[Instructions to follow]
Once you reach the line containing "the lowest, machine" in the data below, restate each line word for word up to and including the one containing "but less important)".

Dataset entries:
........

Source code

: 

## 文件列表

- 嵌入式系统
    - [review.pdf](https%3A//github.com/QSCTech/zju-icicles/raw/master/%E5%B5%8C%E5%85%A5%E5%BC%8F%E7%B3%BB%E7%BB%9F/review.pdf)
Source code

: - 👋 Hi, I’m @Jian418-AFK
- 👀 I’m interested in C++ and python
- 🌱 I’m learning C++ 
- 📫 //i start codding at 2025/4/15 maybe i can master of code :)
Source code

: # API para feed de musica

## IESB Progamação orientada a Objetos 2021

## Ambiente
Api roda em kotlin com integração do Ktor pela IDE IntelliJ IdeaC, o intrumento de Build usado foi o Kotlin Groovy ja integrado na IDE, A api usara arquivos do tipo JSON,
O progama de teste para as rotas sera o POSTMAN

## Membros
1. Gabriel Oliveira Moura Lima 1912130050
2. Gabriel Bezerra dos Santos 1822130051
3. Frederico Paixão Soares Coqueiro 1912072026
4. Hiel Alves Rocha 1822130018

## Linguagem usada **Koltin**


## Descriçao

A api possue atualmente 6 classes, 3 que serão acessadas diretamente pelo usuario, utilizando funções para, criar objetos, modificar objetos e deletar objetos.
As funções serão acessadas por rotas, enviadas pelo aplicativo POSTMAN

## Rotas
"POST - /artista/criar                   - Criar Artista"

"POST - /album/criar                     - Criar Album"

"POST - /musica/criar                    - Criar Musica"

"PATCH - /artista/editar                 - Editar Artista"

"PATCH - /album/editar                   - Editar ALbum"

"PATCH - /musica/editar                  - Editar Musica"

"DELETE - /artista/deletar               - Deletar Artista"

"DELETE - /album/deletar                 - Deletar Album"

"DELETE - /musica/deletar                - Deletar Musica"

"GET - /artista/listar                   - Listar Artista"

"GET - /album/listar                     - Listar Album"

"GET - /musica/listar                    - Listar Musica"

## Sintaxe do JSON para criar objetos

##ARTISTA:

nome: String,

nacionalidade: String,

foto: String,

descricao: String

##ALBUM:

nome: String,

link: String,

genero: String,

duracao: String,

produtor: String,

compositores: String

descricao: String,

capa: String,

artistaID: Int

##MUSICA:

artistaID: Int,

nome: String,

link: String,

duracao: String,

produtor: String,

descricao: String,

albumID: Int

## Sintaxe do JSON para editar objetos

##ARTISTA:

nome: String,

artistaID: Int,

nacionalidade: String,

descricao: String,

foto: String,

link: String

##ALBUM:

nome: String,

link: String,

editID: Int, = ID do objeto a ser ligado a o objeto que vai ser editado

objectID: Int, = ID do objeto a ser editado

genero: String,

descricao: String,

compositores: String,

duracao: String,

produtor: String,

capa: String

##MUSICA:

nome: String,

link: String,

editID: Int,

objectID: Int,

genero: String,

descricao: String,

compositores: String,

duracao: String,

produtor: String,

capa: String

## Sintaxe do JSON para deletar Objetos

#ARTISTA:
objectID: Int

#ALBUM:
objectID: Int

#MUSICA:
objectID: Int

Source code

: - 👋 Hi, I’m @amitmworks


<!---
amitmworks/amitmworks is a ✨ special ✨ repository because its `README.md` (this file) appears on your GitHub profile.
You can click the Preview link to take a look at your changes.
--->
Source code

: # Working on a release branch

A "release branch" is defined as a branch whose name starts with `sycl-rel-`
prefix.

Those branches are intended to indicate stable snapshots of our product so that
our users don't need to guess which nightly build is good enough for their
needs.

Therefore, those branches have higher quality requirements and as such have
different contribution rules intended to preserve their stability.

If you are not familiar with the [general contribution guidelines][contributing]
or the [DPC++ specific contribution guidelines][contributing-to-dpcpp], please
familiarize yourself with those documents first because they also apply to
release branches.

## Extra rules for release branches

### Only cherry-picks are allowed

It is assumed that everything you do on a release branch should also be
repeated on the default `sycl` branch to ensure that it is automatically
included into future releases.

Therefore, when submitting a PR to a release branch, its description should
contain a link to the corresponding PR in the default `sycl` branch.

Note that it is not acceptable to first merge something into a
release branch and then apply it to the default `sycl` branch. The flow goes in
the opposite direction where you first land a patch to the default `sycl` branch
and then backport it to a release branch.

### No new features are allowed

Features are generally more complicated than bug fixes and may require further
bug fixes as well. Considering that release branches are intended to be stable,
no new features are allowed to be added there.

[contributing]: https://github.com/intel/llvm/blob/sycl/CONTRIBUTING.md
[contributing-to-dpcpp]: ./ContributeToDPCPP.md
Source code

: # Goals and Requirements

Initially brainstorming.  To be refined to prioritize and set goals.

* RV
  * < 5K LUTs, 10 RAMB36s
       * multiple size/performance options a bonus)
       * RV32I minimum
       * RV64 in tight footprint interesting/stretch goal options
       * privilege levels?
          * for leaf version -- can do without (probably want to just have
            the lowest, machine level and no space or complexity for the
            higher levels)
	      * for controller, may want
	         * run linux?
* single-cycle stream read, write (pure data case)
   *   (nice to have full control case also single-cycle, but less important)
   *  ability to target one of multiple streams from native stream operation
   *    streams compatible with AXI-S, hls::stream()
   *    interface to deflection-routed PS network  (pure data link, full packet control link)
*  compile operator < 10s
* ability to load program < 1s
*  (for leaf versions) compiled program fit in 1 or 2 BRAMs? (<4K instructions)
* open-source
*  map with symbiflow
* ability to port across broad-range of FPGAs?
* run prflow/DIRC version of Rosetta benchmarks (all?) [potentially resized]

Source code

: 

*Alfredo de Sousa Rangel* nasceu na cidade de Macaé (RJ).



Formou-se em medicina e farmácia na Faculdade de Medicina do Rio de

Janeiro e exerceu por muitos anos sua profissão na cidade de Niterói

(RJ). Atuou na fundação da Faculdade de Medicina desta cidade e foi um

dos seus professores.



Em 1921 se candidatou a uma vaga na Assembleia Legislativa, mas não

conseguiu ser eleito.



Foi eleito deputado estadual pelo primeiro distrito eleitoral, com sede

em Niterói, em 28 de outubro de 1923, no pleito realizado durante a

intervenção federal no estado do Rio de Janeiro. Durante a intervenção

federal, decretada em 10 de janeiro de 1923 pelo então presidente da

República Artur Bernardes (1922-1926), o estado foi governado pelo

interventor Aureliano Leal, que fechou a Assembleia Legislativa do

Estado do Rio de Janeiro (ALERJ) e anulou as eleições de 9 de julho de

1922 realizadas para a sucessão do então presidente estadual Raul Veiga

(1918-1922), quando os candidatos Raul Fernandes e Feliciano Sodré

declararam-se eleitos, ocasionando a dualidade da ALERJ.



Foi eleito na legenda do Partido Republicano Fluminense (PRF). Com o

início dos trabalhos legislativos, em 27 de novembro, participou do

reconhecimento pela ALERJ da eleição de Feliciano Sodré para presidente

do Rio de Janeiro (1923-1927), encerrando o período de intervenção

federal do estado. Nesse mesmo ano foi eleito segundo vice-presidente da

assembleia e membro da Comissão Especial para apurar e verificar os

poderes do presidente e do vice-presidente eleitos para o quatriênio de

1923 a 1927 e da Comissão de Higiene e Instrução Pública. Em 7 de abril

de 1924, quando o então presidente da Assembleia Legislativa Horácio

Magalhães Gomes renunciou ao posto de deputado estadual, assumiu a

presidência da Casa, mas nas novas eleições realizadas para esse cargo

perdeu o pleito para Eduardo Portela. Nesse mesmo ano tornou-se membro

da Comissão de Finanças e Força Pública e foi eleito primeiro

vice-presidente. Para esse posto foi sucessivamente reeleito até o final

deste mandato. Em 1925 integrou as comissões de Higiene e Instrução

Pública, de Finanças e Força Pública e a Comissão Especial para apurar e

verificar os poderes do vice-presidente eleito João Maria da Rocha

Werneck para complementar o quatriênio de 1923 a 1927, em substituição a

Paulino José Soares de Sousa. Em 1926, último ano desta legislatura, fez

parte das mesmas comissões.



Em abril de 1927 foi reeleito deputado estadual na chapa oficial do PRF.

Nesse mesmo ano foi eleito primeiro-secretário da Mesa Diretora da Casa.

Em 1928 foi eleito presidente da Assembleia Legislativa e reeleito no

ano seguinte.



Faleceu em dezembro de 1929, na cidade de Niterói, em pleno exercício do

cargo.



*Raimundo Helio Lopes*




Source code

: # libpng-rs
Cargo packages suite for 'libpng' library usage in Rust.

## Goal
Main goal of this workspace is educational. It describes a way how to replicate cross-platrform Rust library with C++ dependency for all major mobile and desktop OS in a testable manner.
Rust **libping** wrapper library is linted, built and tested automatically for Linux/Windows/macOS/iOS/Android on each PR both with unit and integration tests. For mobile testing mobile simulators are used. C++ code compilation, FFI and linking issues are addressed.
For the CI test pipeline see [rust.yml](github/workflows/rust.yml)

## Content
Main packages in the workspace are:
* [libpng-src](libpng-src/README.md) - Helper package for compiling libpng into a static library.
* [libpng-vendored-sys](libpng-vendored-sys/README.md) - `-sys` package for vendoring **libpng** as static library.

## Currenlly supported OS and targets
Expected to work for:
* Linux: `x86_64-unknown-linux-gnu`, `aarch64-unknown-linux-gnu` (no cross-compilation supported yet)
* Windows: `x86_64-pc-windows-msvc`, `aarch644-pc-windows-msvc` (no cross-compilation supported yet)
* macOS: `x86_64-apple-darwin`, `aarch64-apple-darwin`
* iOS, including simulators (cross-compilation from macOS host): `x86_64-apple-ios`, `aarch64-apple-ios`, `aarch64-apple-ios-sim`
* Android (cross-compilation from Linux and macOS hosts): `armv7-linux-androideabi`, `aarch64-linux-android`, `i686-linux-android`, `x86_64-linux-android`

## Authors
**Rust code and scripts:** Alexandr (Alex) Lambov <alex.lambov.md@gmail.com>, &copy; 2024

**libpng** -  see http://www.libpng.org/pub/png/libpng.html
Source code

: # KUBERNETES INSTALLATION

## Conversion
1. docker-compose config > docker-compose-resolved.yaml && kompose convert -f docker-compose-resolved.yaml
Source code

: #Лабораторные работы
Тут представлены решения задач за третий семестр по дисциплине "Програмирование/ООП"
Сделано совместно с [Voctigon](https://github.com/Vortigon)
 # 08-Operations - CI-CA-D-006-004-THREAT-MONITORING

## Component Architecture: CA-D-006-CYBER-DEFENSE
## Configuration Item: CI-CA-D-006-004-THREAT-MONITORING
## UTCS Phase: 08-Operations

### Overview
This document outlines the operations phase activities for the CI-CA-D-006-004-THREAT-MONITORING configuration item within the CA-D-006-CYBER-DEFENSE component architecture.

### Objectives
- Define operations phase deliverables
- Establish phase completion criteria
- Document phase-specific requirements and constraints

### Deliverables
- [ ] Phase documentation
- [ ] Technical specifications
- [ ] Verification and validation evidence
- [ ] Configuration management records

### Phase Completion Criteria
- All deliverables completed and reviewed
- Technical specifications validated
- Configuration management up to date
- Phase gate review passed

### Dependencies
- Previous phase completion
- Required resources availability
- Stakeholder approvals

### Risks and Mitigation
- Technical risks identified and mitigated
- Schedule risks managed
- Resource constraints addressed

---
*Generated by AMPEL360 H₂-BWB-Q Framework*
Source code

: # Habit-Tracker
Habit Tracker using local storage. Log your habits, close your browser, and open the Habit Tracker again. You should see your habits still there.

........

[Exercise result]
            the lowest, machine level and no space or complexity for the
            higher levels)
	      * for controller, may want
	         * run linux?
* single-cycle stream read, write (pure data case)
   *   (nice to have full control case also single-cycle, but less important)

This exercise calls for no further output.